Una de las investigaciones más citadas en este ámbito, dirigida por el investigador Adrian Treves y publicada en la revista PLOS ONE, concluyó que los controles letales pueden incluso producir efectos contraproducentes cuando alteran la estructura social de las manadas. Al desaparecer algunos ejemplares adultos, los grupos pueden fragmentarse y aumentar los ataques oportunistas sobre ganado doméstico al perder eficacia para capturar presas silvestres.
Otros trabajos publicados en Biological Conservation insisten en que las medidas preventivas resultan más eficaces cuando se mantienen de forma continuada y cuentan con financiación suficiente.
Eso no significa que exista un consenso absoluto. Parte del sector científico considera que, en determinadas circunstancias y bajo criterios muy concretos, los controles poblacionales pueden formar parte de una estrategia de gestión más amplia. La clave, señalan numerosos especialistas, es que esas decisiones estén respaldadas por censos fiables y evaluaciones técnicas independientes.
Mastines, cercados y compensaciones rápidas: las claves europeas para convivir con el lobo
La experiencia acumulada en distintos países europeos apunta hacia un modelo basado en varias herramientas complementarias. Entre ellas destacan el uso de mastines especializados, cercados eléctricos móviles para el ganado, pastoreo activo, sistemas de alerta temprana, compensaciones económicas rápidas y programas de seguimiento científico continuado.
La Large Carnivore Initiative for Europe sostiene que la coexistencia entre grandes carnívoros y actividad humana es posible cuando las políticas públicas combinan prevención, participación local y una comunicación transparente basada en datos.

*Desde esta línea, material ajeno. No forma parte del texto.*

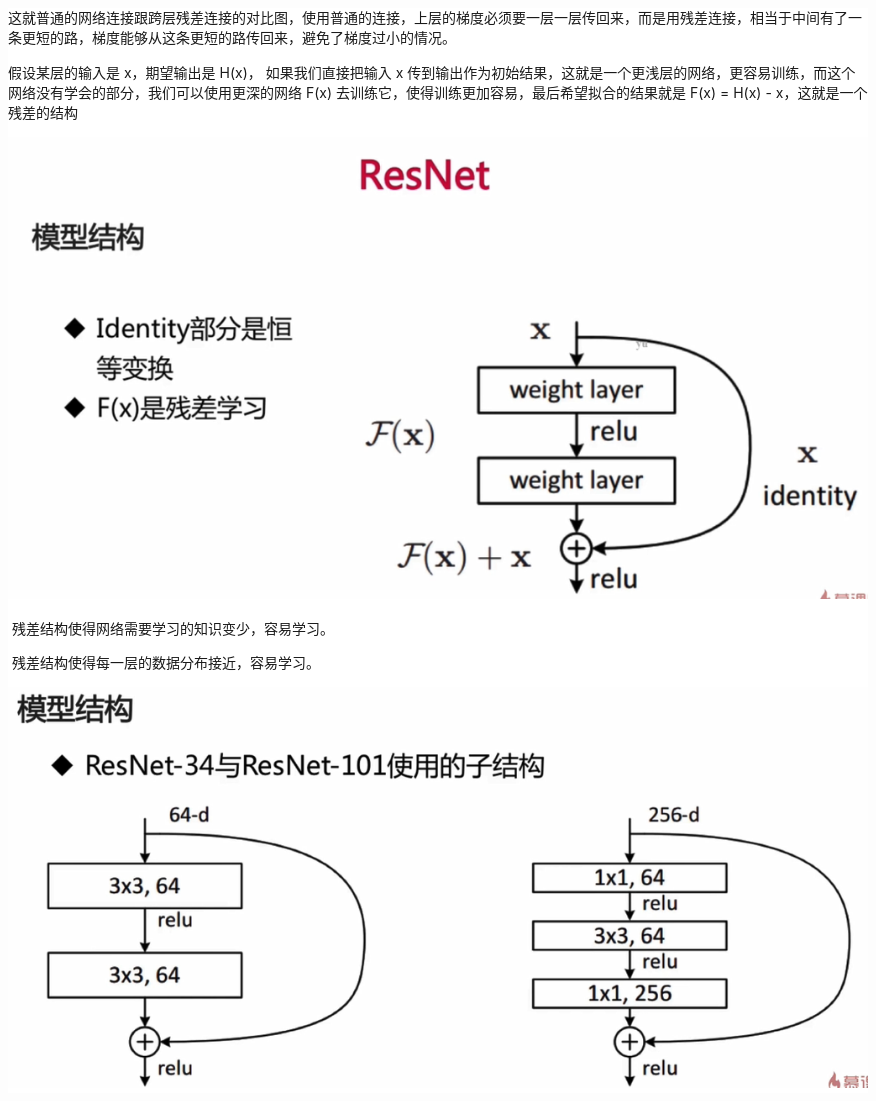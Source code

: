这就普通的网络连接跟跨层残差连接的对比图，使用普通的连接，上层的梯度必须要一层一层传回来，而是用残差连接，相当于中间有了一条更短的路，梯度能够从这条更短的路传回来，避免了梯度过小的情况。

假设某层的输入是 x，期望输出是 H(x)， 如果我们直接把输入 x 传到输出作为初始结果，这就是一个更浅层的网络，更容易训练，而这个网络没有学会的部分，我们可以使用更深的网络 F(x) 去训练它，使得训练更加容易，最后希望拟合的结果就是 F(x) = H(x) - x，这就是一个残差的结构

![](./images/N11-ResNet/N11-ResNet-20201215-224443-650998.png)

​	残差结构使得网络需要学习的知识变少，容易学习。

​    残差结构使得每一层的数据分布接近，容易学习。

![](./images/N11-ResNet/N11-ResNet-20201215-224443-658980.png)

En España, el debate continuará previsiblemente durante los próximos años. La recuperación del lobo en parte de su área histórica constituye un éxito desde el punto de vista de la conservación, pero también obliga a afrontar nuevos desafíos para la ganadería extensiva.
Más allá de posiciones enfrentadas, cada vez más investigadores coinciden en que la solución difícilmente llegará mediante una única medida. Compatibilizar biodiversidad y mundo rural exigirá políticas estables, financiación suficiente, diálogo entre administraciones, científicos, ganaderos y organizaciones conservacionistas y una evaluación continua de los resultados. Solo así será posible reducir un conflicto que lleva décadas marcando el futuro del mayor depredador terrestre de la península ibérica.